* **Aim of the task**:
Restate the listing that follows word for word, without its pictures.

* **Given information**:
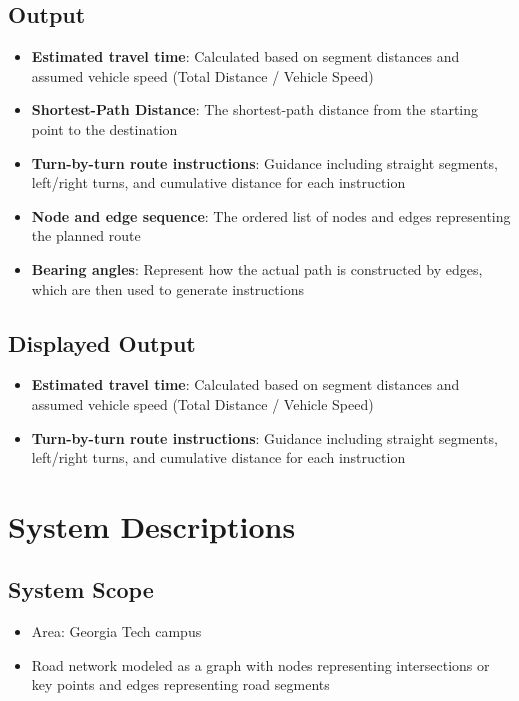 \documentclass[fleqn,10pt]{olplainarticle}
\begin{document}
\subsection*{Output}
\begin{itemize}
    \item \textbf{Estimated travel time}: Calculated based on segment distances and assumed vehicle speed (Total Distance / Vehicle Speed)
    \item \textbf{Shortest-Path Distance}: The shortest-path distance from the starting point to the destination
    \item \textbf{Turn-by-turn route instructions}: Guidance including straight segments, left/right turns, and cumulative distance for each instruction
    \item \textbf{Node and edge sequence}: The ordered list of nodes and edges representing the planned route
    \item \textbf{Bearing angles}: Represent how the actual path is constructed by edges, which are then used to generate instructions
\end{itemize}

\subsection*{Displayed Output}
\begin{itemize}
    \item \textbf{Estimated travel time}: Calculated based on segment distances and assumed vehicle speed (Total Distance / Vehicle Speed)
    \item \textbf{Turn-by-turn route instructions}: Guidance including straight segments, left/right turns, and cumulative distance for each instruction
\end{itemize}

\section*{System Descriptions}
\subsection*{System Scope}
\begin{itemize}
    \item Area: Georgia Tech campus
    \item Road network modeled as a graph with nodes representing intersections or key points and edges representing road segments
\end{itemize}
\end{document}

* **Response area**:
 \documentclass[fleqn,10pt]{olplainarticle}
\begin{document}
\subsection*{Output}
\begin{itemize}
    \item \textbf{Estimated travel time}: Calculated based on segment distances and assumed vehicle speed (Total Distance / Vehicle Speed)
    \item \textbf{Shortest-Path Distance}: The shortest-path distance from the starting point to the destination
    \item \textbf{Turn-by-turn route instructions}: Guidance including straight segments, left/right turns, and cumulative distance for each instruction
    \item \textbf{Node and edge sequence}: The ordered list of nodes and edges representing the planned route
    \item \textbf{Bearing angles}: Represent how the actual path is constructed by edges, which are then used to generate instructions
\end{itemize}

\subsection*{Displayed Output}
\begin{itemize}
    \item \textbf{Estimated travel time}: Calculated based on segment distances and assumed vehicle speed (Total Distance / Vehicle Speed)
    \item \textbf{Turn-by-turn route instructions}: Guidance including straight segments, left/right turns, and cumulative distance for each instruction
\end{itemize}

\section*{System Descriptions}
\subsection*{System Scope}
\begin{itemize}
    \item Area: Georgia Tech campus
    \item Road network modeled as a graph with nodes representing intersections or key points and edges representing road segments
\end{itemize}
\end{document}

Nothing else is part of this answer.